To me it seems unaccountable that Jesus, during three years’ intercourse with His disciples, often conversing with them upon the Sabbath question … never alluded to any transference of the day; also, that during forty days of His resurrection life, no such thing was intimated.

Of course, I quite well know that Sunday did come into use in early Christian history … . But what a pity it comes branded with the mark of paganism, and christened with the name of the sun god, adopted and sanctioned by the papal apostasy, and bequeathed as a sacred legacy to Protestantism!

Dr. Edward T. Hiscox, a paper read before a New York ministers’ conference, November 13, 1893, reported in the New York Examiner, November 16, 1893

 

“But,’ say some, ‘it was changed from the seventh to the first day.’ Where? When? And by whom? No man can tell. No; it never was changed, nor could it be, unless creation was to be gone through again: for the reason assigned must be changed before the observance, or respect to the reason, can it be changed! It is all old wives’ fables to talk of the change of the Sabbath from the seventh to the first day. If it be changed, it was that august personage changed it who changes times and laws ex officio—I think his name is Doctor Antichrist.

Alexander Campbell, The Christian Baptist, February 2, 1824, Vol. 1, No. 7, 164

 

“But, the moral law contained in the ten commandments, and enforced by the prophets, He (Christ) did not take away. It was not the design of His coming to revoke any part of this. This is a law which never can be broken. … Every part of this law must remain in force upon all mankind, and in all ages; as not depending either on time or place, or any other circumstances liable to change, but on the nature of God and the nature of man, and their unchangeable relation to each other.
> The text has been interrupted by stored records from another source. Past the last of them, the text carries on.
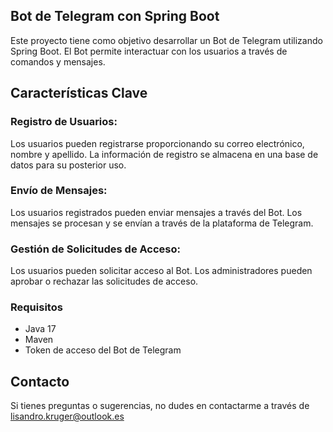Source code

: ## Bot de Telegram con Spring Boot
Este proyecto tiene como objetivo desarrollar un Bot de Telegram utilizando Spring Boot. El Bot permite interactuar con los usuarios a través de comandos y mensajes.

## Características Clave

### Registro de Usuarios:
Los usuarios pueden registrarse proporcionando su correo electrónico, nombre y apellido.
La información de registro se almacena en una base de datos para su posterior uso.

### Envío de Mensajes:
Los usuarios registrados pueden enviar mensajes a través del Bot.
Los mensajes se procesan y se envían a través de la plataforma de Telegram.

### Gestión de Solicitudes de Acceso:
Los usuarios pueden solicitar acceso al Bot.
Los administradores pueden aprobar o rechazar las solicitudes de acceso.

### Requisitos
- Java 17
- Maven
- Token de acceso del Bot de Telegram

## Contacto
Si tienes preguntas o sugerencias, no dudes en contactarme a través de lisandro.kruger@outlook.es
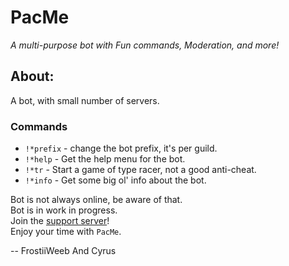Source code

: # PacMe
*A multi-purpose bot with Fun commands, Moderation, and more!*
## About:

A bot, with small number of servers.   
### Commands
 - `!*prefix` - change the bot prefix, it's per guild.  
 - `!*help` - Get the help menu for the bot.  
 - `!*tr` - Start a game of type racer, not a good anti-cheat.  
 - `!*info` - Get some big ol' info about the bot.  

Bot is not always online, be aware of that.  
Bot is in work in progress.  
Join the [support server](https://discord.gg/G2PekUfD59)!  
Enjoy your time with `PacMe`.

-- FrostiiWeeb And Cyrus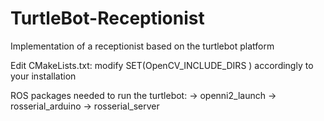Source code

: # TurtleBot-Receptionist
Implementation of a receptionist based on the turtlebot platform

Edit CMakeLists.txt: modify SET(OpenCV_INCLUDE_DIRS ) accordingly to your installation

ROS packages needed to run the turtlebot:
-> openni2_launch
-> rosserial_arduino
-> rosserial_server
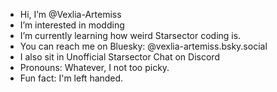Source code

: - Hi, I’m @Vexlia-Artemiss
- I’m interested in modding
- I’m currently learning how weird Starsector coding is.
- You can reach me on Bluesky: @vexlia-artemiss.bsky.social
- I also sit in Unofficial Starsector Chat on Discord
- Pronouns: Whatever, I not too picky.
- Fun fact: I'm left handed.

<!---
Vexlia-Artemiss/Vexlia-Artemiss is a ✨ special ✨ repository because its `README.md` (this file) appears on your GitHub profile.
You can click the Preview link to take a look at your changes.
--->
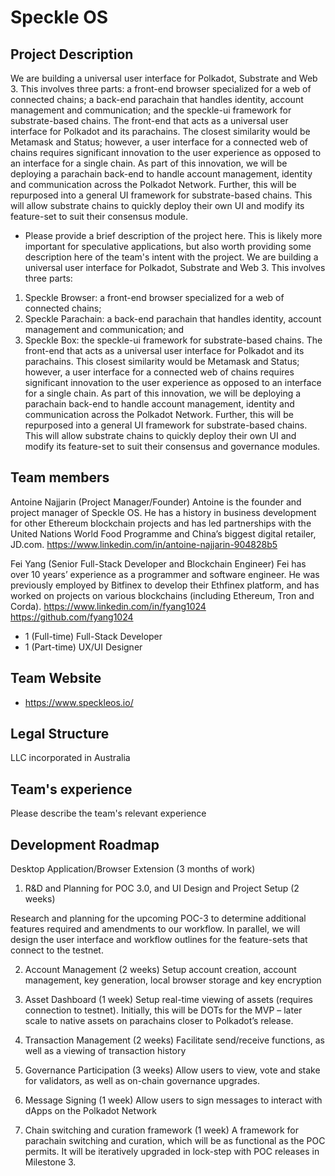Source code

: # Speckle OS

## Project Description
We are building a universal user interface for Polkadot, Substrate and Web 3. This involves three parts: a front-end browser specialized for a web of connected chains; a back-end parachain that handles identity, account management and communication; and the speckle-ui framework for substrate-based chains. The front-end that acts as a universal user interface for Polkadot and its parachains. The closest similarity would be Metamask and Status; however, a user interface for a connected web of chains requires significant innovation to the user experience as opposed to an interface for a single chain. As part of this innovation, we will be deploying a parachain back-end to handle account management, identity and communication across the Polkadot Network. Further, this will be repurposed into a general UI framework for substrate-based chains. This will allow substrate chains to quickly deploy their own UI and modify its feature-set to suit their consensus module.


* Please provide a brief description of the project here. This is likely more important for speculative applications, but also worth providing some description here of the team's intent with the project.
We are building a universal user interface for Polkadot, Substrate and Web 3. This involves three parts:
1.	Speckle Browser: a front-end browser specialized for a web of connected chains;
2.	Speckle Parachain: a back-end parachain that handles identity, account management and communication; and
3.	Speckle Box: the speckle-ui framework for substrate-based chains.
The front-end that acts as a universal user interface for Polkadot and its parachains. This closest similarity would be Metamask and Status; however, a user interface for a connected web of chains requires significant innovation to the user experience as opposed to an interface for a single chain. As part of this innovation, we will be deploying a parachain back-end to handle account management, identity and communication across the Polkadot Network. Further, this will be repurposed into a general UI framework for substrate-based chains. This will allow substrate chains to quickly deploy their own UI and modify its feature-set to suit their consensus and governance modules.

## Team members
Antoine Najjarin (Project Manager/Founder)
Antoine is the founder and project manager of Speckle OS. He has a history in business development for other Ethereum blockchain projects and has led partnerships with the United Nations World Food Programme and China’s biggest digital retailer, JD.com.
https://www.linkedin.com/in/antoine-najjarin-904828b5

Fei Yang (Senior Full-Stack Developer and Blockchain Engineer)
Fei has over 10 years’ experience as a programmer and software engineer. He was previously employed by Bitfinex to develop their Ethfinex platform, and has worked on projects on various blockchains (including Ethereum, Tron and Corda).
https://www.linkedin.com/in/fyang1024
https://github.com/fyang1024
+ 1 (Full-time) Full-Stack Developer
+ 1 (Part-time) UX/UI Designer


## Team Website
* https://www.speckleos.io/

## Legal Structure
LLC incorporated in Australia

## Team's experience
Please describe the team's relevant experience

## Development Roadmap
Desktop Application/Browser Extension (3 months of work)

1. R&D and Planning for POC 3.0, and UI Design and Project Setup (2 weeks)

Research and planning for the upcoming POC-3 to determine additional features required and amendments to our workflow. In parallel, we will design the user interface and workflow outlines for the feature-sets that connect to the testnet.

2. Account Management (2 weeks)
Setup account creation, account management, key generation, local browser storage and key encryption

3. Asset Dashboard (1 week)
Setup real-time viewing of assets (requires connection to testnet). Initially, this will be DOTs for the MVP – later scale to native assets on parachains closer to Polkadot’s release.

4. Transaction Management (2 weeks)
Facilitate send/receive functions, as well as a viewing of transaction history

5. Governance Participation (3 weeks)
Allow users to view, vote and stake for validators, as well as on-chain governance upgrades.

6. Message Signing (1 week)
Allow users to sign messages to interact with dApps on the Polkadot Network

7. Chain switching and curation framework (1 week)
A framework for parachain switching and curation, which will be as functional as the POC permits. It will be iteratively upgraded in lock-step with POC releases in Milestone 3.
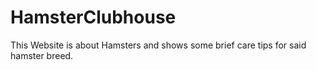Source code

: # HamsterClubhouse
This Website is about Hamsters and shows some brief care tips for said hamster breed.
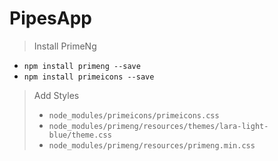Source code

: # PipesApp

> Install PrimeNg

* `npm install primeng --save`
* `npm install primeicons --save`

> Add Styles
> * `node_modules/primeicons/primeicons.css`
> * `node_modules/primeng/resources/themes/lara-light-blue/theme.css`
> * `node_modules/primeng/resources/primeng.min.css`
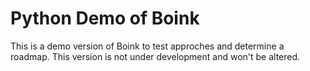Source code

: # Python Demo of Boink
This is a demo version of Boink to test approches and determine a roadmap.
This version is not under development and won't be altered.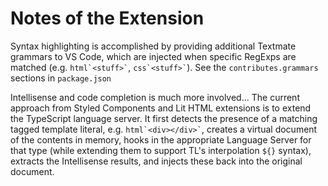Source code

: # Notes of the Extension

Syntax highlighting is accomplished by providing additional Textmate grammars to VS Code, which are injected when specific RegExps are matched (e.g. `` html`<stuff>` ``, `` css`<stuff>` ``). See the `contributes.grammars` sections in `package.json`

Intellisense and code completion is much more involved... The current approach from Styled Components and Lit HTML extensions is to extend the TypeScript language server. It first detects the presence of a matching tagged template literal, e.g. `` html`<div></div>` ``, creates a virtual document of the contents in memory, hooks in the appropriate Language Server for that type (while extending them to support TL's interpolation `${}` syntax), extracts the Intellisense results, and injects these back into the original document.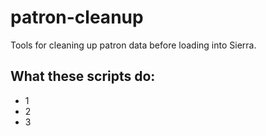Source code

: # patron-cleanup
Tools for cleaning up patron data before loading into Sierra.

## What these scripts do:
- 1
- 2
- 3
John Wesley, The Works of the Rev. John Wesley, AM., ed. (New York: Eaton & Mains), Sermon 25, Vol. 1, 221

 

“The Sabbath is a part of the Decalogue—the ten commandments. This alone forever settles the question as to the perpetuity of the institution. … Until, therefore, it can be shown that the whole moral law has been repealed, the Sabbath will stand. … The teaching of Christ confirms the perpetuity of the Sabbath.

T.C. Blake. D.D., Theology Condensed, 474, 475

 

“For example, nowhere in the Bible do we find that Christ or the Apostles ordered that the Sabbath be changed from Saturday to Sunday. We have the commandment of God given to Moses to keep holy the Sabbath day, that is the 7th day of the week, Saturday. Today most Christians keep Sunday because it has been revealed to us by the [Roman Catholic] church outside the Bible.”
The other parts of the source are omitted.